Sébastien-Roch-Nicolas CHAMFORT
Fiers rejetons du fameux Loyola, Dont Port-Royal a foudroyé l’école ; Vous que jadis sans cesse harcela Le grand Pascal, étayé par Nicole ;
Vous, qui, de Rome usant les arsenaux, Fîtes frapper du fatal anathême, Pour soutenir votre lâche systême, Les Augustins sous le nom des Arnaud ;
Vous, dont Quesnel, digne fils de Bérule, A tant de fois éprouvé la férule, Et qui, voyant dans ses puissans écrits De Molina les sentimens proscrits,
Contre son livre, au benin Clément Onze, Fites pointer le redoutable bronze ; Vous, qui dans Chine alliez à la fois Confucius et Dieu mort sur la croix,
Et dont le culte équivoque et commode Rapporte à Dieu celui d’une pagode ; De la morale éternels corrupteurs, Qui du salut élargissez la voie ;
Et qui, guidant, par des chemins de fleurs, Les pénitens que le ciel vous envoie, Au champ de Dieu ne semez que l’ivraie ; Des grands du siècle adroits adulateurs ;
Vils artisans de mensonge et de fourbe ; De qui le dos sous l’iniquité courbe ; Qui, démasqués et partout reconnus, Êtes pourtant partout les bien venus
(Car il n’est lieu de l’un à l’autre pôle Où, dieu merci, n’ayez le premier rôle), Dites-nous donc par quel puissant moyen Vous trouvez l’art d’en imposer aux autres,
Et de coiffer la mître des apôtres Chez l’infidèle et le peuple chrétien ? Si l’on en croit vos longs martyrologes, Où le mensonge a tracé vos éloges,
L’Inde rougit du sang de vos martyrs ; Sur un trépied vous rendez des oracles ; Et le payen, avide de miracles, Les voit éclore au gré de ses désirs ;
L’avide mort, au teint livide et blême, Lâche sa proie à votre voix suprême ; Par vous le sang qu’elle a coagulé, Dans les vaisseaux a de nouveau coulé ;
A l’ordre seul d’un petit thaumaturge, L’air de vapeurs ou se charge ou se purge ; Et vous avez à vos commandemens Le vent, la foudre et tous les élémens.

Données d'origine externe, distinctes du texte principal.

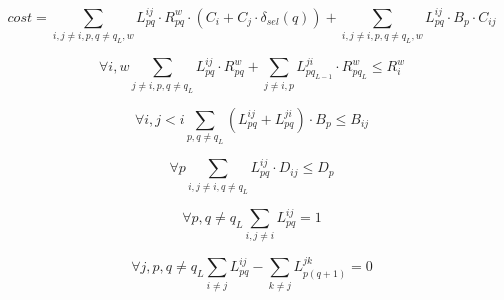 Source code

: $$
cost = 
    \sum_{i,j\neq i,p,q \neq q_L,w} {L^{ij}_{pq} \cdot R^{w}_{pq} \cdot(C_{i}+C_{j} \cdot \delta_{sel}(q))} + 
    \sum_{i,j \neq i,p,q \neq q_L,w} L^{ij}_{pq} \cdot B_p \cdot  C_{ij}
$$

$$
\forall i,w 
    \sum_{j \neq i,p,q \neq q_L} L^{ij}_{pq} \cdot R^{w}_{pq} +
    \sum_{j \neq i,p} L^{ji}_{pq_{L-1}} \cdot R^{w}_{pq_L}
    \leq R^{w}_i
$$

$$
    \forall i, j < i \sum_{p,q \neq q_{L}} (L^{ij}_{pq} + L^{ji}_{pq}) \cdot B_p \leq B_{ij}
$$

$$
    \forall{p} \sum_{i,j \neq i,q \neq q_L} L^{ij}_{pq} \cdot D_{ij} \leq D_p 
$$

$$
    \forall{p,q \neq q_L} \sum_{i,j \neq i}  L^{ij}_{pq} = 1
$$

$$
    \forall{j,p,q \neq q_L} \sum_{i \neq j} L^{ij}_{pq} - \sum_{k \neq j} L^{jk}_{p(q+1)} = 0
$$ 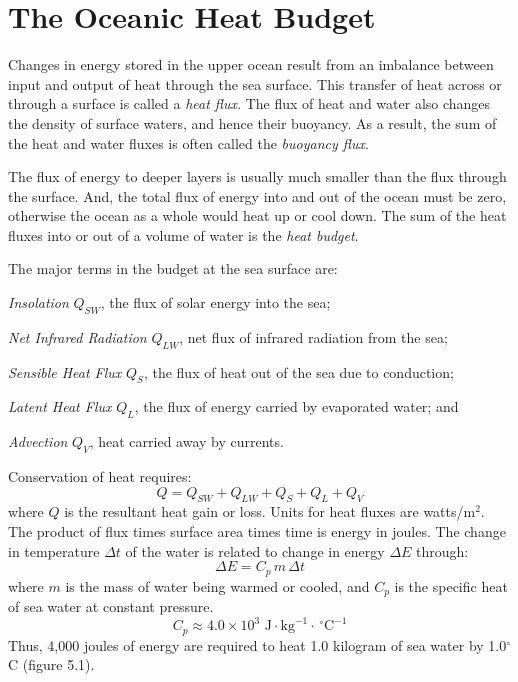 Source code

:\section{The Oceanic Heat Budget}
Changes in energy stored in the upper ocean result from an imbalance between input and output of heat through the sea surface. This transfer of heat across or through a surface is called a \textit{heat flux}. The flux of heat and water also changes the density of surface waters, and hence their buoyancy. As a result, the sum of the heat and water fluxes is often called the \textit{buoyancy flux}.

The flux of energy to deeper layers is usually much smaller than the flux through the surface. And,
the total flux of energy into and out of the ocean must be zero, otherwise the ocean as a whole would heat up or cool down. The sum of the heat fluxes into or out of a volume of water is the \textit{heat
budget}.

The major terms in the budget at the sea surface are:
\begin{enumerate}
\vitem \textit{Insolation} $Q_{SW}$, the flux of solar energy into the sea; 

\vitem \textit{Net Infrared Radiation} $Q_{LW}$, net flux of infrared radiation from the sea;

\vitem \textit{Sensible Heat Flux} $Q_S$, the flux
of heat out of the sea due to conduction; 

\vitem \textit{Latent Heat Flux}
$Q_L$, the flux of energy carried by evaporated water;
and 

\vitem \textit{Advection} $Q_V$, heat carried away by
currents.
\end{enumerate}

Conservation of heat requires:
\begin{equation}Q = Q_{SW} + Q_{LW} + Q_S + Q_L + Q_V \end{equation}
where $Q$ is the resultant heat gain or loss. Units for heat fluxes
are watts/m$^2$. The product of flux times surface area times time is energy in
joules. The change in temperature $\Delta t$ of the water is related to change in
energy $\Delta E$ through:
\begin{equation}
\Delta E = C_{p} \, m \, \Delta t
\end{equation}
where $m$ is the mass of water being warmed or cooled, and $C_p$ is the specific
heat of sea water at constant pressure.
\begin{equation}
C_{p} \approx 4.0\times 10^{3} \mbox{ J}\cdot \mbox{kg}^{-1} \cdot \, ^\circ
\mbox{C}^{-1}
\end{equation}
Thus, 4,000 joules of energy are required to heat 1.0 kilogram of sea water by
1.0$^{\circ}$C (figure 5.1).

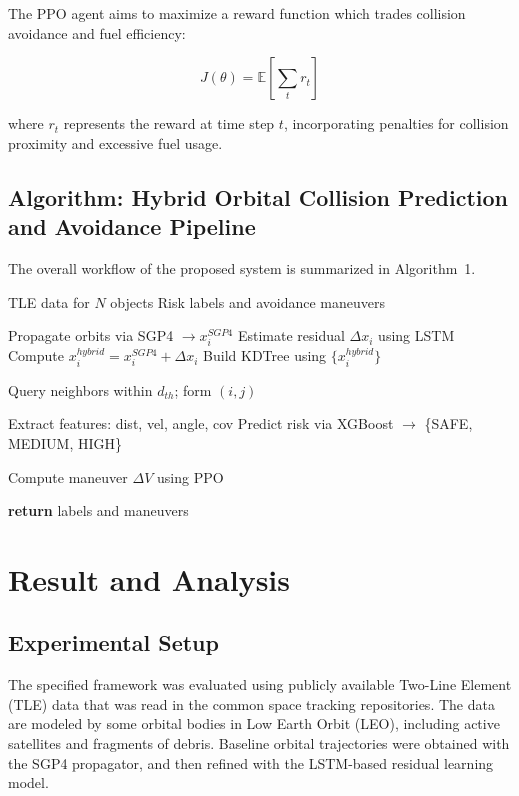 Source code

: \documentclass{ieeeaccess}
\begin{document}
The PPO agent aims to maximize a reward function which trades collision avoidance and fuel efficiency:

\begin{equation}
J(\theta) = \mathbb{E} \left[ \sum_{t} r_t \right]
\end{equation}

where $r_t$ represents the reward at time step $t$, incorporating penalties for collision proximity and excessive fuel usage.


\subsection{Algorithm: Hybrid Orbital Collision Prediction and Avoidance Pipeline}

The overall workflow of the proposed system is summarized in Algorithm~1.

\begin{algorithm}[!t]
\caption{Hybrid Orbital Collision Prediction and Avoidance Pipeline}
\label{alg:orbital}
\scriptsize
\setlength{\itemsep}{0pt}
\begin{algorithmic}[1]

\REQUIRE TLE data for $N$ objects
\ENSURE Risk labels and avoidance maneuvers

\STATE Propagate orbits via SGP4 $\rightarrow x_i^{SGP4}$
\STATE Estimate residual $\Delta x_i$ using LSTM
\STATE Compute $x_i^{hybrid} = x_i^{SGP4} + \Delta x_i$
\STATE Build KDTree using $\{x_i^{hybrid}\}$

    \STATE Query neighbors within $d_{th}$; form $(i,j)$
\ENDFOR

    \STATE Extract features: dist, vel, angle, cov
    \STATE Predict risk via XGBoost $\rightarrow$ \{SAFE, MEDIUM, HIGH\}
\ENDFOR

    \STATE Compute maneuver $\Delta V$ using PPO
\ENDFOR

\STATE \textbf{return} labels and maneuvers

\end{algorithmic}
\end{algorithm}

\section{Result and Analysis}
\subsection{Experimental Setup}
The specified framework was evaluated using publicly available Two-Line Element (TLE) data that was read in the common space tracking repositories. The data are modeled by some orbital bodies in Low Earth Orbit (LEO), including active satellites and fragments of debris. Baseline orbital trajectories were obtained with the SGP4 propagator, and then refined with the LSTM-based residual learning model.
\end{document}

A ce propos, on m’a fait certain conte, Mes révérends, qu’il faut que je vous conte : De vers Golgonde, où la terre en son sein, De ses sablons forme la reine pierre,
Dont le poli réfléchit la lumière En cent façons, était un jeune essain D’Ignaciens, qui, dans l’âme indienne, Allait, Dieu sait, plantant la foi chrétienne.
Tous les beaux fils qu’a l’Inde sur son bord, Étaient par eux catéchisés d’abord ; Les cordeliers qu’ils avaient pour annexe, De leur côté baptisaient le beau sexe.
Tout allait bien ; et leur apostolat Fructifiait, moyennant ce partage : Si que de Dieu le nouvel héritage Allait croissant avec beaucoup d’éclat.
Là, le démon, qu’en figure de bronze, Fait adorer l’ignorance du bonze, Grâces aux fils d’Ignace et de François, Allait perdant tous les jours de ses droits.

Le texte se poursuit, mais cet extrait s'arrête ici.